■ **Instructions for the task**
In the data, find the word "provides" and copy out every line that has it.

■ **Stored items from a collection**
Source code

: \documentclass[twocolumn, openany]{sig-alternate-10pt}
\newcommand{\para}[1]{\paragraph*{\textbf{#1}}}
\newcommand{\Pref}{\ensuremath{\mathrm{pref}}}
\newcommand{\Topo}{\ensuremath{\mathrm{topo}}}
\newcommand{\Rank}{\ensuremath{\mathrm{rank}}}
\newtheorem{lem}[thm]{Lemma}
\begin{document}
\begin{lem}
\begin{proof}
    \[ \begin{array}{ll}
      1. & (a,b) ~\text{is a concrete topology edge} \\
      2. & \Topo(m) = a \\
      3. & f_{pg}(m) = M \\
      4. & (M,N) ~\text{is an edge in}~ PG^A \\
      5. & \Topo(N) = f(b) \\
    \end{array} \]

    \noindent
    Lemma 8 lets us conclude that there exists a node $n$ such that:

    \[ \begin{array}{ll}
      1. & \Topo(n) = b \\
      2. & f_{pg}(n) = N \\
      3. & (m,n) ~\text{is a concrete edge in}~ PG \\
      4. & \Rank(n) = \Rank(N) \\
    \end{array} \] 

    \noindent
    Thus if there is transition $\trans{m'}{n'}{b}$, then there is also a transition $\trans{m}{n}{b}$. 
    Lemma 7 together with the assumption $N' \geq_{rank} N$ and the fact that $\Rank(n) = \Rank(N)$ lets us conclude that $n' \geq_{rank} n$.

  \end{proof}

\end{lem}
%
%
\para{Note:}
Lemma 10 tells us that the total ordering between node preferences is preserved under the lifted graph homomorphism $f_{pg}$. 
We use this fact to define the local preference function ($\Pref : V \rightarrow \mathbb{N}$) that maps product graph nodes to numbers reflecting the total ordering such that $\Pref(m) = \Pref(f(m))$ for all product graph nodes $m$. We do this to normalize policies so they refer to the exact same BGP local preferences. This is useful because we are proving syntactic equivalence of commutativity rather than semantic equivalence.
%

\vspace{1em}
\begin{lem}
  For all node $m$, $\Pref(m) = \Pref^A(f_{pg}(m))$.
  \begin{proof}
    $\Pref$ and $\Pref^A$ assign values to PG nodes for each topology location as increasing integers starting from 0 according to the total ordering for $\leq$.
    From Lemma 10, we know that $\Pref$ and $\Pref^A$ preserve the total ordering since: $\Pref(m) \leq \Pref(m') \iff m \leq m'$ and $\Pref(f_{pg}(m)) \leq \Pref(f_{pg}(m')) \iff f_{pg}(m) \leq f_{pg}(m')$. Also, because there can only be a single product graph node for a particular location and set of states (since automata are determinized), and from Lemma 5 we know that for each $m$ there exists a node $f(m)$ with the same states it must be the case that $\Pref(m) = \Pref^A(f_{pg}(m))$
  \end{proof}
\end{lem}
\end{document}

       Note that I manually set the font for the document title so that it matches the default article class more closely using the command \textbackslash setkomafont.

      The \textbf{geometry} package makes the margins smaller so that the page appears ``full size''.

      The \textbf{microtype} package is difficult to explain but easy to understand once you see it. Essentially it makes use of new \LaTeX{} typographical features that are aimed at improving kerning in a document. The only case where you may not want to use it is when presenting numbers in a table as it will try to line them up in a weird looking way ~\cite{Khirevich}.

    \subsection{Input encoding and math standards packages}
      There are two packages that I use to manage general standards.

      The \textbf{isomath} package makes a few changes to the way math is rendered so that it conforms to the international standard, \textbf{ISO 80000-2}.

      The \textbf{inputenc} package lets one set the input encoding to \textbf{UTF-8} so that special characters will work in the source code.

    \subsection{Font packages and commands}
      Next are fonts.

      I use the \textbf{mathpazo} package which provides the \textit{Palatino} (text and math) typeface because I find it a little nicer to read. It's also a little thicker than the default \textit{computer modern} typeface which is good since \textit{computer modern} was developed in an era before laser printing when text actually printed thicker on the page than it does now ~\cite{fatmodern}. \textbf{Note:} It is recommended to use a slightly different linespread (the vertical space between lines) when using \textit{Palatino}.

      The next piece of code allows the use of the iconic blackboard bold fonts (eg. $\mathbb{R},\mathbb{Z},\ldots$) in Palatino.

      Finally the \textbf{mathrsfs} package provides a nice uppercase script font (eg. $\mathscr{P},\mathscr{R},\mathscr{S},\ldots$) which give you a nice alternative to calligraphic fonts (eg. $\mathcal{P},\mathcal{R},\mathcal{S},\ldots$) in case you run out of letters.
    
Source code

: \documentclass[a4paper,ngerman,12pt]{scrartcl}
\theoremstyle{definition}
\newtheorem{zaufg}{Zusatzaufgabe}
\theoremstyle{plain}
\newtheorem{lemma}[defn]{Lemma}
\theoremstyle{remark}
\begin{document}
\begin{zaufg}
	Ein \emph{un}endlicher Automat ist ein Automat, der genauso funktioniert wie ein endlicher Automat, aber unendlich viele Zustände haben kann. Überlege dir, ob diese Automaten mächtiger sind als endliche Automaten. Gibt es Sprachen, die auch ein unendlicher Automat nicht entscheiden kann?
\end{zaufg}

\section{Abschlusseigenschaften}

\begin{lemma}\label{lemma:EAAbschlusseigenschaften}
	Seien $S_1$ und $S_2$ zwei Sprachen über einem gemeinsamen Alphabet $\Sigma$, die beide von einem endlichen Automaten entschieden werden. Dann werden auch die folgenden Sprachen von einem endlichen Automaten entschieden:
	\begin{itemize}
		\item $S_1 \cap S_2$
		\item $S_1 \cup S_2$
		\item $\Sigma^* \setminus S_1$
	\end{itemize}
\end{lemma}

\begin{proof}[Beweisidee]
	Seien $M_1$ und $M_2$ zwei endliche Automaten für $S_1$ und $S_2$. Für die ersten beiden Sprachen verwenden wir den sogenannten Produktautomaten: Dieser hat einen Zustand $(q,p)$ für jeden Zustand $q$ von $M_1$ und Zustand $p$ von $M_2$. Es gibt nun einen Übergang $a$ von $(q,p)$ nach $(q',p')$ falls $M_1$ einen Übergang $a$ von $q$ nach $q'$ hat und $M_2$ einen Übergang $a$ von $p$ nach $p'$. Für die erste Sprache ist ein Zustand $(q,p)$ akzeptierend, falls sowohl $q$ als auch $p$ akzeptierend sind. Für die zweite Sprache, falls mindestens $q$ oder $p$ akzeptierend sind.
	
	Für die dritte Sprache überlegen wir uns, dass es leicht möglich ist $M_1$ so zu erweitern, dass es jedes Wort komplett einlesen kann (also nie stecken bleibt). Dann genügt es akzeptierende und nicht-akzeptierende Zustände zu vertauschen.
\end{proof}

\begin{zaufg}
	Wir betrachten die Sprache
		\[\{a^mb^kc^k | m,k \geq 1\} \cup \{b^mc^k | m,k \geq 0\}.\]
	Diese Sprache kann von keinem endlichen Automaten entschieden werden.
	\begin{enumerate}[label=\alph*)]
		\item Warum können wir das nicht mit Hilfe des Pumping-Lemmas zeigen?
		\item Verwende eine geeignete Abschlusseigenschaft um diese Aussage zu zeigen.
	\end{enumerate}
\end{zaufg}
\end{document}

---

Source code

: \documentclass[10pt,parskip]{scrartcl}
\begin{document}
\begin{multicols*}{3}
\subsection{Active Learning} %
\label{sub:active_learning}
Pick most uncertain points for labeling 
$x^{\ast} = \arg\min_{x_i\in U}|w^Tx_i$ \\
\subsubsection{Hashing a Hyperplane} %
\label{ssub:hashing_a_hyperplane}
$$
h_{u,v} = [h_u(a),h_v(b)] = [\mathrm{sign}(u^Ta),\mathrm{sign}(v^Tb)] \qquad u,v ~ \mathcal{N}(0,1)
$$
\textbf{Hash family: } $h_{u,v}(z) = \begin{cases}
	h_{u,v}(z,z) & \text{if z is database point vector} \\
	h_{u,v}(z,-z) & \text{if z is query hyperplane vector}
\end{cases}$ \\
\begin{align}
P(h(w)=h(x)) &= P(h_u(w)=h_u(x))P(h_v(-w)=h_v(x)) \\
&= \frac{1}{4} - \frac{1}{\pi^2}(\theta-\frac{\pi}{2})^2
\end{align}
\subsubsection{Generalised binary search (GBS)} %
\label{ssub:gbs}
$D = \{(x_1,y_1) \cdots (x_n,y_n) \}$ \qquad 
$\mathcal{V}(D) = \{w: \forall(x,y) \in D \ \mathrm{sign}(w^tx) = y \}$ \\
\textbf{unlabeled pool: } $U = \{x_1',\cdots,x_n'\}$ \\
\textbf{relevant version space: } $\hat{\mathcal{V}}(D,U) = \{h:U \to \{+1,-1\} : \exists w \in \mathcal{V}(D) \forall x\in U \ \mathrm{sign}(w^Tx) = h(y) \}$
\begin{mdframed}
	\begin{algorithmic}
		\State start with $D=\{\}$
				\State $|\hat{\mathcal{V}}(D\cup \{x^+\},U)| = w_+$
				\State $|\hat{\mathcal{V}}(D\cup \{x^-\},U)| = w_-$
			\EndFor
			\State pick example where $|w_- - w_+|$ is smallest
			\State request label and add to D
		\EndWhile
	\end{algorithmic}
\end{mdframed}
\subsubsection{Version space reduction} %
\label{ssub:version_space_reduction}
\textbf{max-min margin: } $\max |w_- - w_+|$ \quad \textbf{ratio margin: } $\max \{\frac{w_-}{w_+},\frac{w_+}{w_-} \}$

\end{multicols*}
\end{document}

■ **Exercise response**
      I use the \textbf{mathpazo} package which provides the \textit{Palatino} (text and math) typeface because I find it a little nicer to read. It's also a little thicker than the default \textit{computer modern} typeface which is good since \textit{computer modern} was developed in an era before laser printing when text actually printed thicker on the page than it does now ~\cite{fatmodern}. \textbf{Note:} It is recommended to use a slightly different linespread (the vertical space between lines) when using \textit{Palatino}.
      Finally the \textbf{mathrsfs} package provides a nice uppercase script font (eg. $\mathscr{P},\mathscr{R},\mathscr{S},\ldots$) which give you a nice alternative to calligraphic fonts (eg. $\mathcal{P},\mathcal{R},\mathcal{S},\ldots$) in case you run out of letters.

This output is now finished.